Re: RCU vs NOHZ

From: Paul E. McKenney
Date: Thu Sep 15 2022 - 12:06:12 EST


On Thu, Sep 15, 2022 at 10:39:12AM +0200, Peter Zijlstra wrote:
> Hi,
>
> After watching Joel's talk about RCU and idle ticks I was wondering
> about why RCU doesn't have NOHZ hooks -- that is regular NOHZ, not the
> NOHZ_FULL stuff.

It actually does, but they have recently moved into the context-tracking
code, courtesy of Frederic's recent patch series.

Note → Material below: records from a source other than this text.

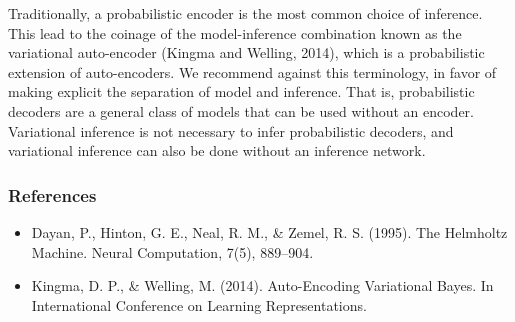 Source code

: Traditionally, a probabilistic encoder is the most common
choice of inference. This lead to the coinage of the model-inference
combination known as the variational auto-encoder
(Kingma and Welling, 2014), which is a probabilistic extension of
auto-encoders.
We recommend against this terminology,
in favor of making explicit the separation of model and inference.
That is, probabilistic decoders are a general class of
models that can be used without an encoder.
Variational
inference is not necessary to infer probabilistic decoders, and
variational inference can also be done without an inference network.

\subsubsection{References}\label{references}

\begin{itemize}
\item
  Dayan, P., Hinton, G. E., Neal, R. M., & Zemel, R. S. (1995). The Helmholtz Machine. Neural Computation, 7(5), 889–904.
\item
  Kingma, D. P., & Welling, M. (2014). Auto-Encoding Variational Bayes. In International Conference on Learning Representations.
\end{itemize}
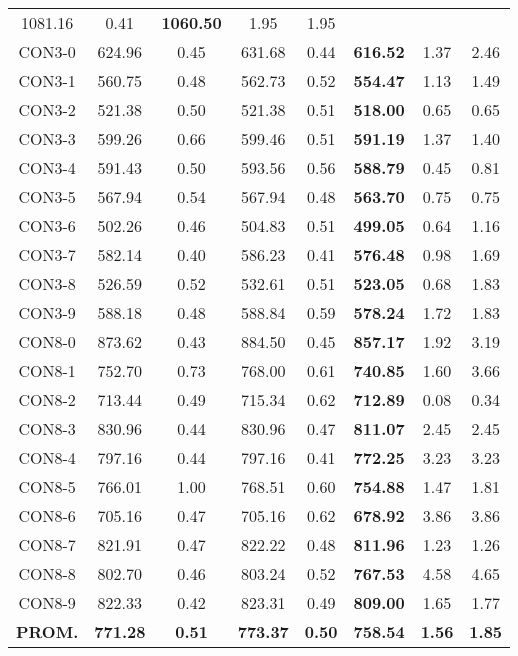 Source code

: \begin{table}[ht]
\begin{tabular}{c c c c c c c c}
1081.16 & 0.41 & \bf{1060.50} & 
1.95 & 1.95\\CON3-0 & 624.96 & 0.45 & 
631.68 & 0.44 & \bf{616.52} & 
1.37 & 2.46\\CON3-1 & 560.75 & 0.48 & 
562.73 & 0.52 & \bf{554.47} & 
1.13 & 1.49\\CON3-2 & 521.38 & 0.50 & 
521.38 & 0.51 & \bf{518.00} & 
0.65 & 0.65\\CON3-3 & 599.26 & 0.66 & 
599.46 & 0.51 & \bf{591.19} & 
1.37 & 1.40\\CON3-4 & 591.43 & 0.50 & 
593.56 & 0.56 & \bf{588.79} & 
0.45 & 0.81\\CON3-5 & 567.94 & 0.54 & 
567.94 & 0.48 & \bf{563.70} & 
0.75 & 0.75\\CON3-6 & 502.26 & 0.46 & 
504.83 & 0.51 & \bf{499.05} & 
0.64 & 1.16\\CON3-7 & 582.14 & 0.40 & 
586.23 & 0.41 & \bf{576.48} & 
0.98 & 1.69\\CON3-8 & 526.59 & 0.52 & 
532.61 & 0.51 & \bf{523.05} & 
0.68 & 1.83\\CON3-9 & 588.18 & 0.48 & 
588.84 & 0.59 & \bf{578.24} & 
1.72 & 1.83\\CON8-0 & 873.62 & 0.43 & 
884.50 & 0.45 & \bf{857.17} & 
1.92 & 3.19\\CON8-1 & 752.70 & 0.73 & 
768.00 & 0.61 & \bf{740.85} & 
1.60 & 3.66\\CON8-2 & 713.44 & 0.49 & 
715.34 & 0.62 & \bf{712.89} & 
0.08 & 0.34\\CON8-3 & 830.96 & 0.44 & 
830.96 & 0.47 & \bf{811.07} & 
2.45 & 2.45\\CON8-4 & 797.16 & 0.44 & 
797.16 & 0.41 & \bf{772.25} & 
3.23 & 3.23\\CON8-5 & 766.01 & 1.00 & 
768.51 & 0.60 & \bf{754.88} & 
1.47 & 1.81\\CON8-6 & 705.16 & 0.47 & 
705.16 & 0.62 & \bf{678.92} & 
3.86 & 3.86\\CON8-7 & 821.91 & 0.47 & 
822.22 & 0.48 & \bf{811.96} & 
1.23 & 1.26\\CON8-8 & 802.70 & 0.46 & 
803.24 & 0.52 & \bf{767.53} & 
4.58 & 4.65\\CON8-9 & 822.33 & 0.42 & 
823.31 & 0.49 & \bf{809.00} & 
1.65 & 1.77\\\bf{PROM.} & 
\bf{771.28} & \bf{0.51} & \bf{773.37} & \bf{0.50} & \bf{758.54} & \bf{1.56} & \bf{1.85}\\[1ex]\hline
\end{tabular}
\label{table:nonlin}
\end{table} 
\clearpage

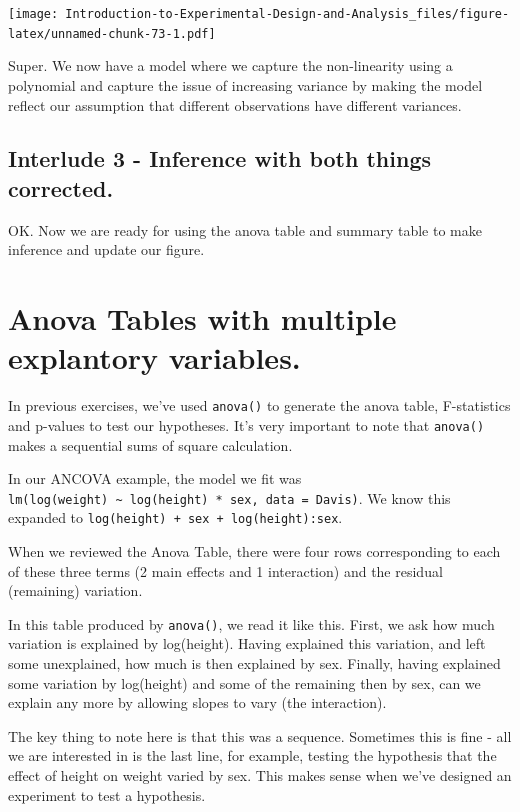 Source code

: \documentclass[
]{book}
\begin{document}
\texttt{[image: Introduction-to-Experimental-Design-and-Analysis\_files/figure-latex/unnamed-chunk-73-1.pdf]}

Super. We now have a model where we capture the non-linearity using a polynomial and capture the issue of increasing variance by making the model reflect our assumption that different observations have different variances.

\hypertarget{interlude-3---inference-with-both-things-corrected.}{%
\subsection{Interlude 3 - Inference with both things corrected.}\label{interlude-3---inference-with-both-things-corrected.}}

OK. Now we are ready for using the anova table and summary table to make inference and update our figure.

\hypertarget{anova-tables-with-multiple-explantory-variables.}{%
\section{Anova Tables with multiple explantory variables.}\label{anova-tables-with-multiple-explantory-variables.}}

In previous exercises, we've used \texttt{anova()} to generate the anova table, F-statistics and p-values to test our hypotheses. It's very important to note that \texttt{anova()} makes a sequential sums of square calculation.

In our ANCOVA example, the model we fit was \texttt{lm(log(weight)\ \textasciitilde{}\ log(height)\ *\ sex,\ data\ =\ Davis)}. We know this expanded to \texttt{log(height)\ +\ sex\ +\ log(height):sex}.

When we reviewed the Anova Table, there were four rows corresponding to each of these three terms (2 main effects and 1 interaction) and the residual (remaining) variation.

In this table produced by \texttt{anova()}, we read it like this. First, we ask how much variation is explained by log(height). Having explained this variation, and left some unexplained, how much is then explained by sex. Finally, having explained some variation by log(height) and some of the remaining then by sex, can we explain any more by allowing slopes to vary (the interaction).

The key thing to note here is that this was a sequence. Sometimes this is fine - all we are interested in is the last line, for example, testing the hypothesis that the effect of height on weight varied by sex. This makes sense when we've designed an experiment to test a hypothesis.
\end{document}
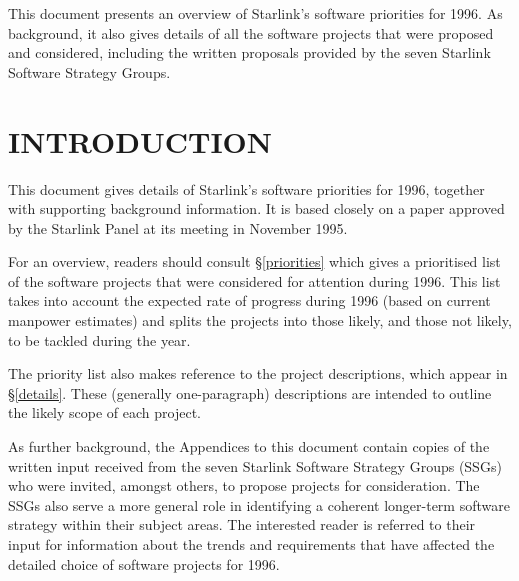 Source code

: This document presents an overview of Starlink's software priorities
for 1996. As background, it also gives details of all the software
projects that were proposed and considered, including the written
proposals provided by the seven Starlink Software Strategy Groups.
 \newpage
 \begin{latexonly}
   \vspace{30mm}
   \setlength{\parskip}{0mm}
   \latexonlytoc
   \setlength{\parskip}{\medskipamount}
   \markright{\stardocname}
 \end{latexonly}
\newpage
\renewcommand{\thepage}{\arabic{page}}
\setcounter{page}{1}
\section{INTRODUCTION}

This document gives details of Starlink's software priorities for
1996, together with supporting background information. It is based
closely on a paper approved by the Starlink Panel at its meeting in
November 1995.

For an overview, readers should consult \S\ref{priorities} which gives
a prioritised list of the software projects that were considered for
attention during 1996. This list takes into account the expected rate
of progress during 1996 (based on current manpower estimates) and
splits the projects into those likely, and those not likely, to be
tackled during the year.

The priority list also makes reference to the project descriptions,
which appear in \S\ref{details}. These (generally one-paragraph)
descriptions are intended to outline the likely scope of each project.

As further background, the Appendices to this document contain copies
of the written input received from the seven Starlink Software
Strategy Groups (SSGs) who were invited, amongst others, to propose
projects for consideration. The SSGs also serve a more general role in
identifying a coherent longer-term software strategy within their
subject areas. The interested reader is referred to their input for
information about the trends and requirements that have affected the
detailed choice of software projects for 1996.

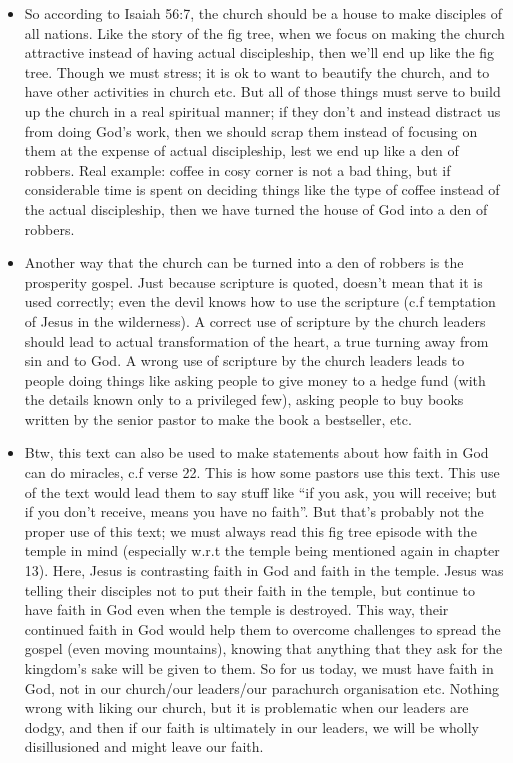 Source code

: \begin{itemize}
{  neglected the Isaiah verse w.r.t Gentiles, and focused on the business side
  of things to line their own pockets.}
  \item{So according to Isaiah 56:7, the church should be a house to make
  disciples of all nations.  Like the story of the fig tree, when we focus on
  making the church attractive instead of having actual discipleship, then
  we'll end up like the fig tree.  Though we must stress; it is ok to want to
  beautify the church, and to have other activities in church etc.  But all
  of those things must serve to build up the church in a real spiritual
  manner; if they don't and instead distract us from doing God's work, then
  we should scrap them instead of focusing on them at the expense of actual
  discipleship, lest we end up like a den of robbers.  Real example: coffee
  in cosy corner is not a bad thing, but if considerable time is spent on
  deciding things like the type of coffee instead of the actual discipleship,
  then we have turned the house of God into a den of robbers.}
  \item{Another way that the church can be turned into a den of robbers is
  the prosperity gospel.  Just because scripture is quoted, doesn't mean that
  it is used correctly; even the devil knows how to use the scripture (c.f
  temptation of Jesus in the wilderness).  A correct use of scripture by the
  church leaders should lead to actual transformation of the heart, a true
  turning away from sin and to God.  A wrong use of scripture by the church
  leaders leads to people doing things like asking people to give money to a
  hedge fund (with the details known only to a privileged few), asking people
  to buy books written by the senior pastor to make the book a bestseller,
  etc.}
  \item{Btw, this text can also be used to make statements about how faith in
  God can do miracles, c.f verse 22.  This is how some pastors use this text.
  This use of the text would lead them to say stuff like ``if you ask, you
  will receive; but if you don't receive, means you have no faith''.  But
  that's probably not the proper use of this text; we must always read this
  fig tree episode with the temple in mind (especially w.r.t the temple being
  mentioned again in chapter 13).  Here, Jesus is contrasting faith in God
  and faith in the temple.  Jesus was telling their disciples not to put
  their faith in the temple, but continue to have faith in God even when the
  temple is destroyed.  This way, their continued faith in God would help
  them to overcome challenges to spread the gospel (even moving mountains),
  knowing that anything that they ask for the kingdom's sake will be given to
  them.  So for us today, we must have faith in God, not in our church/our
  leaders/our parachurch organisation etc.  Nothing wrong with liking our
  church, but it is problematic when our leaders are dodgy, and then if our
  faith is ultimately in our leaders, we will be wholly disillusioned and
  might leave our faith.}
\end{itemize} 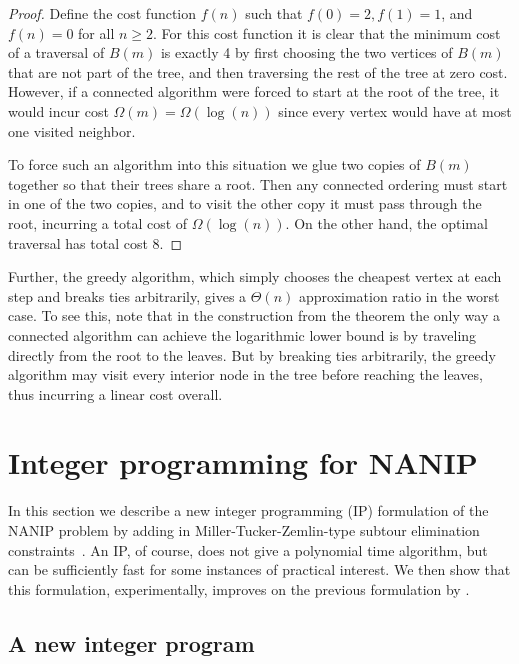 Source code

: \documentclass[english]{llncs}
\begin{document}
\begin{proof}
Define the cost function $f(n)$ such that $f(0) = 2, f(1) = 1$, and $f(n) = 0$
for all $n \geq 2$. For this cost function it is clear that the minimum cost of
a traversal of $B(m)$ is exactly 4 by first choosing the two vertices of $B(m)$
that are not part of the tree, and then traversing the rest of the tree at zero
cost. However, if a connected algorithm were forced to start at the root of the
tree, it would incur cost $\Omega(m) = \Omega(\log(n))$ since every vertex
would have at most one visited neighbor. 

To force such an algorithm into this situation we glue two copies of $B(m)$
together so that their trees share a root. Then any connected ordering must
start in one of the two copies, and to visit the other copy it must pass
through the root, incurring a total cost of $\Omega(\log(n))$. On the other
hand, the optimal traversal has total cost 8. 

\end{proof}

Further, the greedy algorithm, which simply chooses the cheapest vertex at each
step and breaks ties arbitrarily, gives a $\Theta(n)$ approximation ratio in
the worst case. To see this, note that in the construction from the theorem the
only way a connected algorithm can achieve the logarithmic lower bound is by
traveling directly from the root to the leaves. But by breaking ties
arbitrarily, the greedy algorithm may visit every interior node in the tree
before reaching the leaves, thus incurring a linear cost overall.



\section{Integer programming for NANIP}\label{section:IP}

In this section we describe a new integer programming (IP) formulation of the
NANIP problem by adding in Miller-Tucker-Zemlin-type subtour elimination
constraints~\cite{miller1960integer}.  An IP, of course, does not give a
polynomial time algorithm, but can be sufficiently fast for some instances of
practical interest.  We then show that this formulation, experimentally,
improves on the previous formulation by \cite{Gutfraind14}.

\subsection{A new integer program}
\end{document}
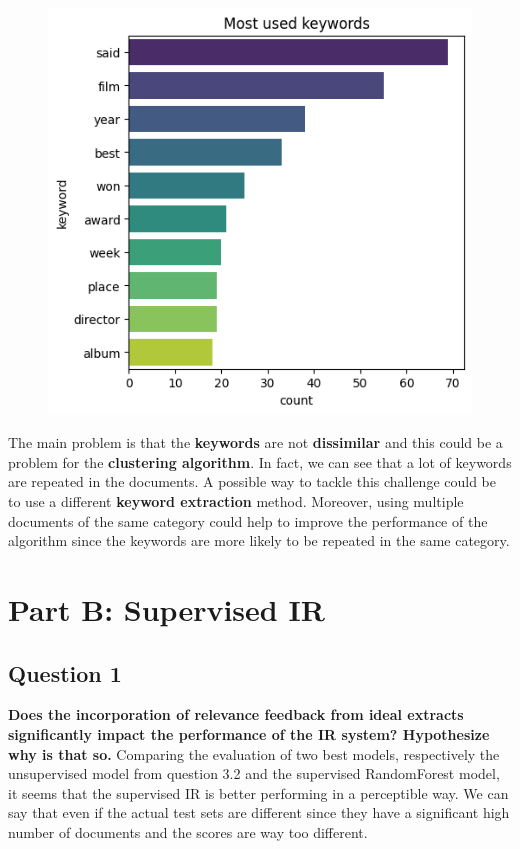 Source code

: \begin{figure}[H]
\begin{minipage}{.5\textwidth}
    \includegraphics[width=1\linewidth]{images/keyword_distribution_ranks.png}
    \label{fig:question4_2}
  \end{minipage}
\end{figure}

The main problem is that the \textbf{keywords} are not \textbf{dissimilar} and
this could be a problem for the \textbf{clustering algorithm}. In fact, we can
see that a lot of keywords are repeated in the documents. A possible way to
tackle this challenge could be to use a different \textbf{keyword extraction} method. Moreover, using multiple documents of the same
category could help to improve the performance of the algorithm since the
keywords are more likely to be repeated in the same category.

\section*{Part B: Supervised IR}
\subsection{Question 1}
\textbf{ Does the incorporation of relevance feedback from ideal extracts significantly impact the performance of the IR system? Hypothesize why is that so.}
Comparing the evaluation of two best models, respectively the unsupervised model from question 3.2 and the supervised RandomForest model, it seems that the supervised IR is better performing in a perceptible way. We can say that even if the actual test sets are different since they have a significant high number of documents and the scores are way too different.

> These deep idle states are only feasible during NOHZ idle, and the NOHZ
> path is already relatively expensive (which is offset by then mostly
> staying idle for a long while).
>
> Specifically my thinking was that when a CPU goes NOHZ it can splice
> it's callback list onto a global list (cmpxchg), and then the
> jiffy-updater CPU can look at and consume this global list (xchg).
>
> Before you say... but globals suck (they do), NOHZ already has a fair
> amount of global state, and as said before, it's offset by the CPU then
> staying idle for a fair while. If there is heavy contention on the NOHZ
> data, the idle governor is doing a bad job by selecting deep idle states
> whilst we're not actually idle for long.
>
> The above would remove the reason for RCU to inhibit NOHZ.
>
>
> Additionally; when the very last CPU goes idle (I think we know this
> somewhere, but I can't reaily remember where) we can insta-advance the
> QS machinery and run the callbacks before going (NOHZ) idle.
>
>
> Is there a reason this couldn't work? To me this seems like a much
> simpler solution than the whole rcu-cb thing.

To restate Joel's reply a bit...

Maybe.

Except that we need rcu_nocbs anyway for low latency and HPC applications.
Given that we have it, and given that it totally eliminates RCU-induced
idle ticks, how would it help to add cmpxchg-based global offloading?